Il dit encore et encore : " Soudain, de la lumière jaillit d'elle. "

Un des observateurs dit : " Nous étions convaincus qu'une puissance divine avait pris possession de son corps. Elle était emportée par des formes de danse changeantes et d'une grande beauté. J'ai été frappé par un détail insignifiant : les cheveux de son corps se dressaient sur la pointe des pieds pendant cette expérience extatique. Quand on la regardait dans les yeux, on avait l'impression qu'elle était complètement détachée de ces manifestations. Car ce qui lui arrivait était sur un tout autre plan. Tout à coup, ses yeux se ferment lentement, et son corps s'affaisse sur le sol. Elle restait allongée, la tête rejetée en arrière. Elle ne retrouvait ses esprits que le lendemain, vers 10 heures du matin. Parfois, elle sortait de sa transe encore plus tôt. Et à son réveil, elle riait et pleurait à la fois. Son corps prenait une posture yogique. À ce moment-là, nous avons entendu un profond bourdonnement dans sa gorge. Un peu plus tard, le son s'est transformé en un grondement et a finalement émergé comme un flux de chants extrêmement mélodieux. D'innombrables hymnes védiques jaillissaient de ses lèvres en de telles occasions.

Seules quelques personnes érudites ont appris à parler le sanskrit avec autant d'aisance et de liberté qu'elle, alors qu'elle n'avait reçu aucune éducation. "

Pourtant, il était impossible d'écrire les hymnes car Mâ parlait si vite. Lorsqu'on lui demanda plus tard de vérifier l'exactitude des textes qui avaient été écrits, elle refusa. "Je ne me souviens d'aucun d'entre eux. "Lorsqu'elle déversait toutes ces prières, les larmes commençaient à couler sur ses joues, mais son visage était béatement transfiguré.

Voici l'exemple d'une prière aujourd'hui publiée :

" Tu es la lumière de l'univers et l'esprit qui le gouverne. Apparais parmi nous. Bannis toutes les angoisses. Apparais devant nous. Tu es l'existence dans laquelle je vis ; tu es présent dans le cœur de tous ces fidèles. Tu es l'incarnation de toutes les déités et tu as bel et bien émergé de moi... Je cherche refuge en toi. Tu es mon refuge et ma dernière demeure. Prends toute mon existence en toi. Tu apparais sous deux formes : en tant que rédempteur et en tant que croyant qui cherche la rédemption... J'ai tout créé à mon image. J'ai envoyé tous dans le monde, et ils ont trouvé en moi leur dernier refuge. La foi en moi est la cause de moksa. Tous m'appartiennent. Rudra ne doit toute sa puissance qu'à moi seul, et en même temps, je chante la louange de Rudra qui se révèle dans toute la création et qui est la cause de toute création... "

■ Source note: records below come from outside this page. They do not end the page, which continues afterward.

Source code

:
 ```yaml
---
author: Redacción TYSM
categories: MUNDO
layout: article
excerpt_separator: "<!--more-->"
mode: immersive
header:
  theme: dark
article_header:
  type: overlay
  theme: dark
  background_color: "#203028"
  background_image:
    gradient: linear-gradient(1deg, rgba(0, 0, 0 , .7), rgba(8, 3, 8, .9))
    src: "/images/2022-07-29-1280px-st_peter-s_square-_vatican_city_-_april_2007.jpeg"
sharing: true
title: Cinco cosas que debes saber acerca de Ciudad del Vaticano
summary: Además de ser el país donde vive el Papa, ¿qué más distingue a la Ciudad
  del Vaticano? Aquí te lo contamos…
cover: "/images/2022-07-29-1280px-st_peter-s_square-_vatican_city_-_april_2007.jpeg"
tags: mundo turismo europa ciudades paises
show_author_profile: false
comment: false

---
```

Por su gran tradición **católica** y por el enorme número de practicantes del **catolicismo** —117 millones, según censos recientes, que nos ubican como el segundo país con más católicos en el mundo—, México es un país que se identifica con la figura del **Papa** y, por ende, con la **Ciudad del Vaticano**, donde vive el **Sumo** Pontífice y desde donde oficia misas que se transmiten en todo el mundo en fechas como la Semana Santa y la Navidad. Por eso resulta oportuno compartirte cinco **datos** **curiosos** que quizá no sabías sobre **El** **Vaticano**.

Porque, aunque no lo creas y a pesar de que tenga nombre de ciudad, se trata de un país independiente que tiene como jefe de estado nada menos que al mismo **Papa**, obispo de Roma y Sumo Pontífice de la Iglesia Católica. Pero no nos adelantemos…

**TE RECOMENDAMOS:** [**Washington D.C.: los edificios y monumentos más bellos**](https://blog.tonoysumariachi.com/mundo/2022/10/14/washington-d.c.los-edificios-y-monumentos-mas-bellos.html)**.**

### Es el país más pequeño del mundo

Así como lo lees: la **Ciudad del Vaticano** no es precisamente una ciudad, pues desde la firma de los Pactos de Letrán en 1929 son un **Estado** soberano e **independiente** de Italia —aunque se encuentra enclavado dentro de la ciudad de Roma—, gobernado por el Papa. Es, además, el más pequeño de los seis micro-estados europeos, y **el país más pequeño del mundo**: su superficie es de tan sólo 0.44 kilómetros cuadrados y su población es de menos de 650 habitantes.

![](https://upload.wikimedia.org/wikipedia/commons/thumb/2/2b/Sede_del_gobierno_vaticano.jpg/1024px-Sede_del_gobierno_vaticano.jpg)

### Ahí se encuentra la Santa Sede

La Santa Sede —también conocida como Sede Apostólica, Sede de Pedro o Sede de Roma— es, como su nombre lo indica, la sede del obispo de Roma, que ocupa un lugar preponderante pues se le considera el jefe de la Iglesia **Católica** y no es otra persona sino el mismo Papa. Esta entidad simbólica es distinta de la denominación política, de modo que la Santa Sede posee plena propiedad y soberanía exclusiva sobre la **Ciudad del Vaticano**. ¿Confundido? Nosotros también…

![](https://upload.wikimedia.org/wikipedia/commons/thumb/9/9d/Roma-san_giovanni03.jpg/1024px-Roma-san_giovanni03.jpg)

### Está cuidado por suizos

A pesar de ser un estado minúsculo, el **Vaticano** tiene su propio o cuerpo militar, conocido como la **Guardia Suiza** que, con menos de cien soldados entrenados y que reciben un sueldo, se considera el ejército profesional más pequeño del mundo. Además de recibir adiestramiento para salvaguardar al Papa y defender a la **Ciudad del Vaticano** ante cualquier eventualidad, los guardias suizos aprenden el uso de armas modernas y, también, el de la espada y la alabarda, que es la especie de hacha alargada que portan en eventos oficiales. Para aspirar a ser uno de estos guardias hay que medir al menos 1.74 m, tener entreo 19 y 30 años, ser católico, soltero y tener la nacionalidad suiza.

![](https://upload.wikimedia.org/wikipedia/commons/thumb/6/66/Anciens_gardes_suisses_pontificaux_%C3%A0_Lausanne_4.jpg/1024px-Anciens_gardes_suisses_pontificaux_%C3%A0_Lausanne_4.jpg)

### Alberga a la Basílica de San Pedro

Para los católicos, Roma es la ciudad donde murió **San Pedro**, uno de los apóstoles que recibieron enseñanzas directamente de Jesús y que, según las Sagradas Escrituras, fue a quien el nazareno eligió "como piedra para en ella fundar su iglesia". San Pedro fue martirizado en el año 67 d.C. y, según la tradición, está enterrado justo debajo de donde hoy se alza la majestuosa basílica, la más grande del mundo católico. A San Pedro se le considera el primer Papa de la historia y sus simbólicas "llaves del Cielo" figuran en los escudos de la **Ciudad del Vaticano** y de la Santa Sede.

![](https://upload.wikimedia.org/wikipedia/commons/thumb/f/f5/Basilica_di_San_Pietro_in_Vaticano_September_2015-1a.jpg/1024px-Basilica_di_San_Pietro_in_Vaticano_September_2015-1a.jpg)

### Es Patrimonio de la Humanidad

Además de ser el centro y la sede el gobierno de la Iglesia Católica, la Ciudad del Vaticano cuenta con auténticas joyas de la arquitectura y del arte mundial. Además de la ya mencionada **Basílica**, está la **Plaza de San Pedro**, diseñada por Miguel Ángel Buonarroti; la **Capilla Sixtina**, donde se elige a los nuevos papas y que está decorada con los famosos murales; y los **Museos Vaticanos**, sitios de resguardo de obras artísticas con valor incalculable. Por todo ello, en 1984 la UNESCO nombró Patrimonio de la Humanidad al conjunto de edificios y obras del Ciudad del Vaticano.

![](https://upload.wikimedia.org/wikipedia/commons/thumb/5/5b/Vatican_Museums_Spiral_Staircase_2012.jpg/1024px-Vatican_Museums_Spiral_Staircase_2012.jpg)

Selon la pensée hindoue, l'illuminé réalise l'unité sans faire de distinction entre le dévot, la prière et l'objet du culte. Une telle expérience s'exprime ici dans le " changement de rôle " soudain entre l'adorateur et celui qui est adoré.

Bien que Mâ n'ait jamais été instruite par un professeur, son corps aurait " assumé " à cette époque un certain nombre de postures de yoga différentes et extrêmement complexes. Elle n'était pas en train de " faire " des exercices de Yoga, mais son corps adoptait ces postures sans effort et inconsciemment sur sa patte. Ce que d'autres personnes ont réalisé après des années d'entraînement, s'épanouissait chez elle instantanément et de façon répétée.

Il était souvent mentionné que Mâ était chargée spirituellement à cette époque, si bien que les personnes sensibles, en touchant ses pieds, tombaient inconscientes. Mâ elle-même disait : " Une décharge électrique me traversait à cette époque, lorsque quelqu'un touchait mes pieds. Parfois, je devenais soudainement rigide. "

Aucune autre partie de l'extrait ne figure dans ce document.